According to the boy, his adoptive mother beat him with rope for telling a lie and failing to finish his homework. The mother, a well-educated journalist, has now been detained by Nanjing police. The child was sent back to his biological parents but he expressed his willingness to continue living with his adoptive mother who he said, treated him quite well in everyday life.

The simultaneous appearance of such phrases as "adoptive parents," "senior intellectuals," and "child abuse" in a media report would inevitably infuriate the public. Almost all public opinion has swung one-sidedly to attack the adoptive parents, one a journalist and the other a lawyer.

Net users have even begun to argue what kind of parents are qualified to adopt children. They tend to believe that it is natural and normal for biological parents to beat their children but firmly object to adoptive parents doing so.

Most Chinese people are quite sensitive about the word "adoption" and always hold a biased attitude toward adoptive parents.
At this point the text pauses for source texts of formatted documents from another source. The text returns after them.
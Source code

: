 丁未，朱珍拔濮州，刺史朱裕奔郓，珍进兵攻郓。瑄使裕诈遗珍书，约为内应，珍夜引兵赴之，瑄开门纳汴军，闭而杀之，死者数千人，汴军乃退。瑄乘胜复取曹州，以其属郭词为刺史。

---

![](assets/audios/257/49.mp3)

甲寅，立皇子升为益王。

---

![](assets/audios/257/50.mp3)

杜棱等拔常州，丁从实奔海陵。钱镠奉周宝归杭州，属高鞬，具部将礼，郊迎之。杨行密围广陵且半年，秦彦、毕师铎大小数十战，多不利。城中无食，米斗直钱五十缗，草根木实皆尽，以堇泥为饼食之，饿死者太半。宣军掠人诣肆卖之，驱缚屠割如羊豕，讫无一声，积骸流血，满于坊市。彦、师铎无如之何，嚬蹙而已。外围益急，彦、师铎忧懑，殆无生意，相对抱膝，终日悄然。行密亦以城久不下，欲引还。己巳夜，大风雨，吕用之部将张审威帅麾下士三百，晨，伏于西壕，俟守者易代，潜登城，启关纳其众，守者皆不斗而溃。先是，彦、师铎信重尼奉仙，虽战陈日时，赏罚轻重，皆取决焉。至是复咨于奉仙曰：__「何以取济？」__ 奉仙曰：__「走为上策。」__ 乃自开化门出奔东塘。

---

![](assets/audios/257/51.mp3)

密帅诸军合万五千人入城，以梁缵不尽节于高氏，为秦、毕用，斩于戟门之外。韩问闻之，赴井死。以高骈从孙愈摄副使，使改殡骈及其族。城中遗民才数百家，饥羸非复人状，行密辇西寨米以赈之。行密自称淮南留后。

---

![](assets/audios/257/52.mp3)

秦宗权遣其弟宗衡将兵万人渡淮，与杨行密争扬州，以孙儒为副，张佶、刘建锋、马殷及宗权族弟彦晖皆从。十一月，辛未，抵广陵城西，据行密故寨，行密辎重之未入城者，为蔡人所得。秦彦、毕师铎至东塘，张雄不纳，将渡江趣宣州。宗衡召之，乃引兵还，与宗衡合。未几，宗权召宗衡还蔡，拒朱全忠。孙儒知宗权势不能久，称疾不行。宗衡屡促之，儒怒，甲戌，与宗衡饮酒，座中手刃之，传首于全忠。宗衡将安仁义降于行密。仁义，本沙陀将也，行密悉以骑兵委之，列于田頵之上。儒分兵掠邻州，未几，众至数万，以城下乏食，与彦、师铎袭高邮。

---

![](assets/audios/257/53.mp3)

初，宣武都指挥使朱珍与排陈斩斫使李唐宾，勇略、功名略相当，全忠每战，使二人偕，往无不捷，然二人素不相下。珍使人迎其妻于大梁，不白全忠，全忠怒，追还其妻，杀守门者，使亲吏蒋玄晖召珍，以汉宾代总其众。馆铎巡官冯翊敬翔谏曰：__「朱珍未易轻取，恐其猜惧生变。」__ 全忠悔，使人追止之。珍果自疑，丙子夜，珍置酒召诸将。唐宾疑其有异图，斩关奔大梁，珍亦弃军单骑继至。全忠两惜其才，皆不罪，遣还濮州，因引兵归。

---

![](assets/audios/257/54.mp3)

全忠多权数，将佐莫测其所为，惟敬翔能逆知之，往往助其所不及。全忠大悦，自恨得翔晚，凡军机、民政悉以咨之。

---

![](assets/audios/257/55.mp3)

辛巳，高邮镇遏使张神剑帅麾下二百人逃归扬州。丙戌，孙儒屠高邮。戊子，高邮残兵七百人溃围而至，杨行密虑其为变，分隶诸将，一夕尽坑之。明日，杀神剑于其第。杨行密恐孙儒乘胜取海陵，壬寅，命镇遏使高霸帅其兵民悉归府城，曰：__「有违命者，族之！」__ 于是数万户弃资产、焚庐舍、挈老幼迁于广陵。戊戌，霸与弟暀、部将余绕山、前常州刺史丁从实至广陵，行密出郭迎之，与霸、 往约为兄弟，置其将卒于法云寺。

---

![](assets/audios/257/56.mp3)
In actuality, most Chinese parents are accustomed to using strict means to treating "naughty" children. As a Chinese proverb goes, "The more your parents love you, the more severely they scold you." In their mind, "stick parenting" contributes to children's growth and makes them more competitive. Every child psychology association in the developed world, however, condemns corporal punishment.
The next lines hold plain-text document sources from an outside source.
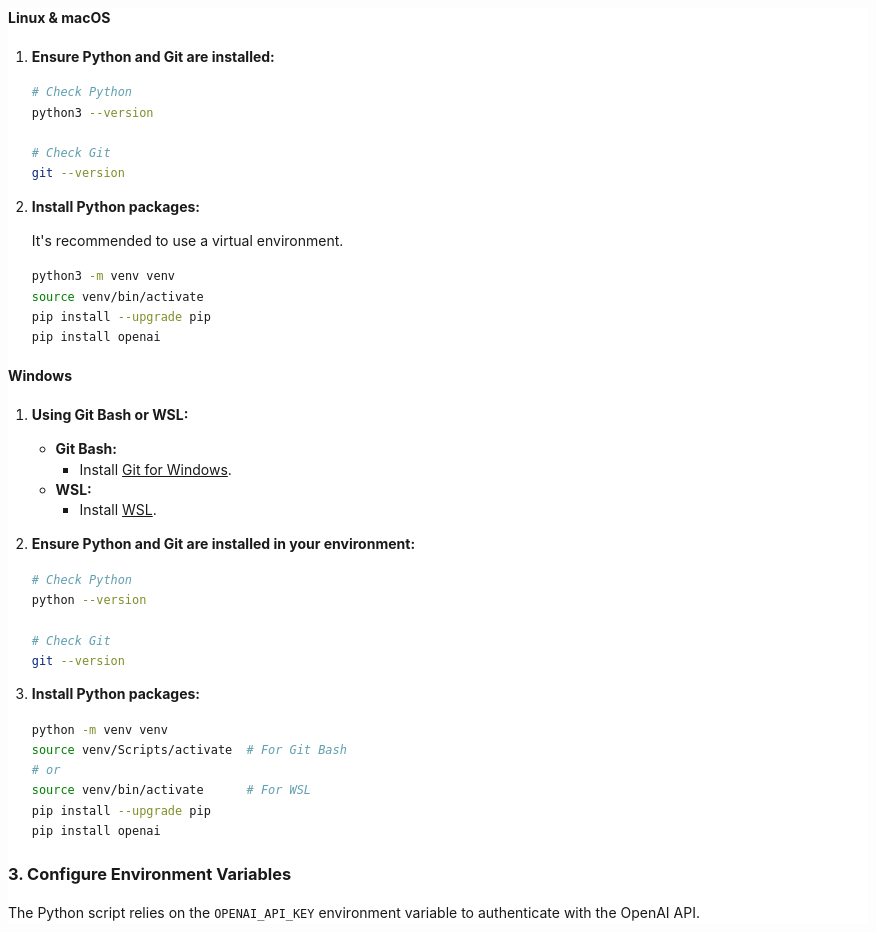#### Linux & macOS

1. **Ensure Python and Git are installed:**

   ```bash
   # Check Python
   python3 --version

   # Check Git
   git --version
   ```

2. **Install Python packages:**

   It's recommended to use a virtual environment.

   ```bash
   python3 -m venv venv
   source venv/bin/activate
   pip install --upgrade pip
   pip install openai
   ```

#### Windows

1. **Using Git Bash or WSL:**

   - **Git Bash:**
     - Install [Git for Windows](https://gitforwindows.org/).
   - **WSL:**
     - Install [WSL](https://docs.microsoft.com/en-us/windows/wsl/install).

2. **Ensure Python and Git are installed in your environment:**

   ```bash
   # Check Python
   python --version

   # Check Git
   git --version
   ```

3. **Install Python packages:**

   ```bash
   python -m venv venv
   source venv/Scripts/activate  # For Git Bash
   # or
   source venv/bin/activate      # For WSL
   pip install --upgrade pip
   pip install openai
   ```

### 3. Configure Environment Variables

The Python script relies on the `OPENAI_API_KEY` environment variable to authenticate with the OpenAI API.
That's why the "Tiger Mother" and "Eagle Dad" sparked a public controversy both at home and abroad.

In her tongue-in-cheek memoir Battle Hymn of the Tiger Mother, Amy Chua recounted her experience of raising her two daughters in what she claimed to be a traditional Chinese style. The Yale Law School professor and bestselling author charted unbending rules for her daughters Sophia and Lulu, including hours of piano or violin practice, strict bans on attending sleepovers, having playdates, playing computer games and taking extracurricular activities, as well as punishment once they got any grade less than an A or failed to meet other high expectations. "Self-control, discipline, resilience. I got that from my parents," Chau said.

The tough parenting approach, though solicited wide criticism, pushed Sophia who had once been called "garbage" by her mother to Carnegie Hall at a young age of 14. However, on a Wall Street Journal article headlined "Why Chinese Mothers Are Superior" many left messages that Chau was guilty of child abuse while some others applauded her demanding methods.

The "Eagle Dad" provides another pertinent case when He Liesheng, a 44-year-old teacher majoring in education, forced his four-year-old son to jog naked in heavy snow. Designing a rigorous training schedule, he intended to improve the intellectual development of his son who was born premature because "when the old eagle teaches its young, it takes the young eagles to the cliff side, beats them and pushes them to teach them to use their wings."  His ideas are dangerous nonsense condemned by pediatricians and child psychologists alike, but he nevertheless received support online.

Similarly, the adoptive mother in Nanjing may also believe in "stick parenting." If she is the biological mother of the boy, how would the public react?

So media and public opinion should not overstress the identity of the mother, but take a fair stand against child abuse both by biological and adoptive parents.